It is with deep gratitude that I submit this testimony of healing. I had been struggling for several days with flu symptoms, when the condition worsened into what I thought was probably pneumonia.
It was evening, and I was in bed, trying to know and really understand what was true about God and His expression, man. I mentally affirmed that God is Love, which we learn from the Bible, and reasoned that Love causes only good. In First John we read, “There is no fear in love; but perfect love casteth out fear” (4:18). Even so, fear was gripping me, and I felt bombarded by fearful thoughts that I was not going to live much longer. Feeling so unsettled, I got up and walked down the hallway to the lounge, where my husband was.
Pacing up and down the room in a very fearful state of thought, I asked my husband to call the Christian Science practitioner who was praying for me. She calmly told my husband to tell me to “allow the Christ to do the healing.” When he relayed this message, it was as if something washed over me. I drank in the practitioner’s words. I was ready and willing to totally accept this message of comfort as having its source in God; I flopped back into a chair and surrendered myself to God. At that point, it felt as if something were actually draining out of me from the top of my head to my feet. With awe and gratitude, I got up and went to bed, sleeping soundly till the morning and waking up completely free.

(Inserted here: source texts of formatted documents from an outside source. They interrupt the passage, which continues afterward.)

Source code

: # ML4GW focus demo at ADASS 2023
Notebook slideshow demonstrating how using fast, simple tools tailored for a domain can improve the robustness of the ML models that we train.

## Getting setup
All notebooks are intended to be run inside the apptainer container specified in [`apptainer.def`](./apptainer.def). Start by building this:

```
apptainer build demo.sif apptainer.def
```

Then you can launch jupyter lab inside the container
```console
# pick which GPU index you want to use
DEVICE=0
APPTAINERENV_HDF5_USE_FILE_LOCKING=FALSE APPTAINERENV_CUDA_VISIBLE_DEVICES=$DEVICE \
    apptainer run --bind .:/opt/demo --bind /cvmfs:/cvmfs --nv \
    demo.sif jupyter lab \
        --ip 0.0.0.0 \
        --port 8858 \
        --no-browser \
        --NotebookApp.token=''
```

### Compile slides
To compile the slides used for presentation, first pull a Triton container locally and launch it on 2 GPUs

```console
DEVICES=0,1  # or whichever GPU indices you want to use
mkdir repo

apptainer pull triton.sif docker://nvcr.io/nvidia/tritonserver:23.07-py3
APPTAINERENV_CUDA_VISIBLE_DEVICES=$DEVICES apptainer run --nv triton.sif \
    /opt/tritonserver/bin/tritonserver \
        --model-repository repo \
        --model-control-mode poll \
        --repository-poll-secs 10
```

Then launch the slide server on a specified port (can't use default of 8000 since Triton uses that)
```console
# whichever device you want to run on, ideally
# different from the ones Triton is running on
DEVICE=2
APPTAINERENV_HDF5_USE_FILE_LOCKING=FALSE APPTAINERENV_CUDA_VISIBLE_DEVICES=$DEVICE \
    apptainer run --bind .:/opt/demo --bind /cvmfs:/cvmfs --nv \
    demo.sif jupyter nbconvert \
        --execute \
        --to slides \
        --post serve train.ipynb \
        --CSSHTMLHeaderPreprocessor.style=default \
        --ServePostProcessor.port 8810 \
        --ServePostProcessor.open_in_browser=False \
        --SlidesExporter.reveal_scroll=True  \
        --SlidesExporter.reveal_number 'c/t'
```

More than a year after this, while my husband and I were living on a lifestyle property in a small rural town, I began to feel some difficulty in my general movement. Our property, being large, needed continual maintenance, which at times included considerable physical effort—we had a large garden, and several paddocks with cattle, sheep, and a few horses. I prayed sporadically about my difficulty with movement, but the condition did not yield to my prayers. At the time, we were also fostering a young woman of high school age who required an unusual amount of care and guidance.
Months later we moved to another town closer to my husband’s place of work. We had a smaller garden and no livestock at this new home, but my problem with movement worsened. I called a Christian Science practitioner for support through prayer. I told her that I desired to go into the full-time practice of Christian Science healing but had this problem that I would like metaphysical help with first. I reasoned that if I was to help others, I first needed to prove the effectiveness of this Science more fully for myself. The practitioner immediately discerned what needed healing: I needed to stop resisting commitment to what God was inspiring me to do.
This was a wake-up call for me. Was I thinking that going into the practice was God’s will for me, but that I needed Him to heal me of this condition first? Was I putting conditions on God, the all-loving Father who gives us all things?
I committed much time to studying the Bible and the writings of Mary Baker Eddy, predominantly her book Science and Health with Key to the Scriptures, and to praying about my desire to become a Christian Science practitioner advertising in The Christian Science Journal. My prayers included an outreach of love for others and a deep desire to help them through the wonderful spiritual laws of healing that are available for every man, woman, and child. I forwarded my application for Journal listing to the appropriate department at The Mother Church, and shortly after that I was accepted.
But I was still experiencing difficulty with movement. As I listened to God to know what to do, the thought suddenly came that I should specifically address in my prayers the disease called multiple sclerosis. At first I was shocked, but realizing that divine Truth had exposed this error so it could be healed, I prayed diligently and joyfully, applying the truths of Christian Science to affirm the powerlessness of this false belief. I worked steadfastly with the weekly Bible Lesson as outlined in the Christian Science Quarterly, and denied any belief of resistance to my practice of Christian Science healing and to my proper and right activity. In a short time, I was completely free from this debilitating and painful condition. There has been no recurrence in the ensuing years. It’s interesting to me that once I really tackled the belief of resistance to going into the full-time practice, the healing followed naturally through the acknowledgment that nothing was blocking my path forward.
I love to remember Mrs. Eddy’s words on page 400 of Science and Health: “When we remove disease by addressing the disturbed mind, giving no heed to the body, we prove that thought alone creates the suffering.” It was important for me to not give heed to the body, and this supported the healing. I’ve learned from this experience that if God inspires me to do something, who am I to resist? Being obedient to His direction can bring only blessings.